Local families began growing restaurant businesses, contributing to Brick Lane being known as it is now: as one of the UK’s top curry capitals.

Tower Hamlets formally recognised the contribution of the Bangladeshi community in 1997 during a regeneration boost, establishing it as a cultural quarter.

Reflecting on the changes, Anita described the East End as an “extraordinary mixture” of its past as she remembers it and “the influx of what’s happened to England, to the world; that it’s much more cosmopolitan.”

On a recent visit, she said she noticed how much the area had changed and admitted she didn’t recognise it. She said: “It wasn’t as I remembered it. The shops were all different, and even the street names were different, so it was quite a shock.”

The 76-year-old described how the area had become more “cosmopolitan” and was now home to “many, many more different races and colours and accents and voices”

The star added: 'Now there are many, many more different races and colours and accents and voices, and many more religions.”

Anita Dobson played the landlady of the Queen Vic, Angie Watts from 1985 until 1988 (BBC)

Reflecting on how London has changed, she commented on how divided modern society feels.

She said: “It has been good in a lot of ways but in some ways you lose something as well. (We've lost) community. We’re not a society anymore. We’re not social. People don’t talk to each other like they used to.”

Reminiscing about her childhood, she added: “Mum would leave a key on a piece of string through the letterbox and you’d come home, pull the string up and let yourself in. You wouldn’t dream of doing that now.”

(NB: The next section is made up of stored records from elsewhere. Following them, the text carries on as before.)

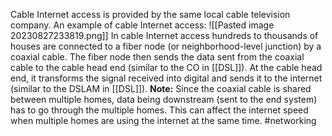 Cable Internet access is provided by the same local cable television company.
An example of cable Internet access:
![[Pasted image 20230827233819.png]]
In cable Internet access hundreds to thousands of houses are connected to a fiber node (or neighborhood-level junction) by a coaxial cable.
The fiber node then sends the data sent from the coaxial cable to the cable head end (similar to the CO in [[DSL]]).
At the cable head end, it transforms the signal received into digital and sends it to the internet (similar to the DSLAM in [[DSL]]).
**Note:** Since the coaxial cable is shared between multiple homes, data being downstream (sent to the end system) has to go through the multiple homes. This can affect the internet speed when multiple homes are using the internet at the same time.
#networking 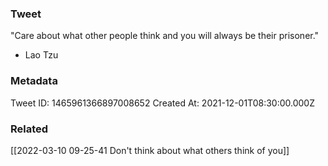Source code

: ### Tweet
"Care about what other people think and you will always be their prisoner." 

- Lao Tzu

### Metadata
Tweet ID: 1465961366897008652
Created At: 2021-12-01T08:30:00.000Z

### Related
[[2022-03-10 09-25-41 Don't think about what others think of you]]

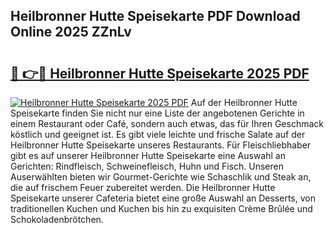## Heilbronner Hutte Speisekarte PDF Download Online 2025 ZZnLv

# <h2><a href="http://gcbe83w.nevu.top/?p=Heilbronner+Hutte+Speisekarte">🔗 👉🔴 Heilbronner Hutte Speisekarte 2025 PDF</a></h2>

[![Heilbronner Hutte Speisekarte 2025 PDF](https://i.imgur.com/dBaPXMq.png)](http://gcbe83w.nevu.top/?p=Heilbronner+Hutte+Speisekarte)
Auf der Heilbronner Hutte Speisekarte finden Sie nicht nur eine Liste der angebotenen Gerichte in einem Restaurant oder Café, sondern auch etwas, das für Ihren Geschmack köstlich und geeignet ist. Es gibt viele leichte und frische Salate auf der Heilbronner Hutte Speisekarte unseres Restaurants. Für Fleischliebhaber gibt es auf unserer Heilbronner Hutte Speisekarte eine Auswahl an Gerichten: Rindfleisch, Schweinefleisch, Huhn und Fisch. Unseren Auserwählten bieten wir Gourmet-Gerichte wie Schaschlik und Steak an, die auf frischem Feuer zubereitet werden. Die Heilbronner Hutte Speisekarte unserer Cafeteria bietet eine große Auswahl an Desserts, von traditionellen Kuchen und Kuchen bis hin zu exquisiten Crème Brûlée und Schokoladenbrötchen.
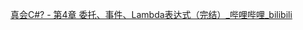 [真会C#? - 第4章 委托、事件、Lambda表达式（完结）_哔哩哔哩_bilibili](https://www.bilibili.com/video/BV1Ht41137R1?spm_id_from=333.999.0.0&vd_source=be746efb77e979ca275e4f65f2d8cda3)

Anita became a household name on Eastenders as the landlady of the Queen Vic, Angie Watts, who kept viewers rapt with her tumultuous relationship with manipulative husband Dirty Den, played by Leslie Grantham.

The actress learned her craft at Webber Douglas Academy of Dramatic Art in South Kensington, and in 1985, was lucky enough to join the infamous soap.

Anita Dobson is married to rock icon Brian May who was made a knight bachelor in 2023 (PA Archive)

She eventually left the show in 1988 and resisted pleas from producers to come back, saying, “Why tarnish the gorgeous creation that was Angie Watts?”

In 2000, she married Queen legend Brian May, and the pair lived in Kensington until 2021. She then relocated to Surrey, where she has been assisting him as he recovers from a minor stroke he had last year.

Brick Lane is known by locals as multicultural community home to vintage markets, nightclubs, bars, curry houses, and its famous 24-hour Jewish bagel shops, Beigel Shop and Beigel Bake.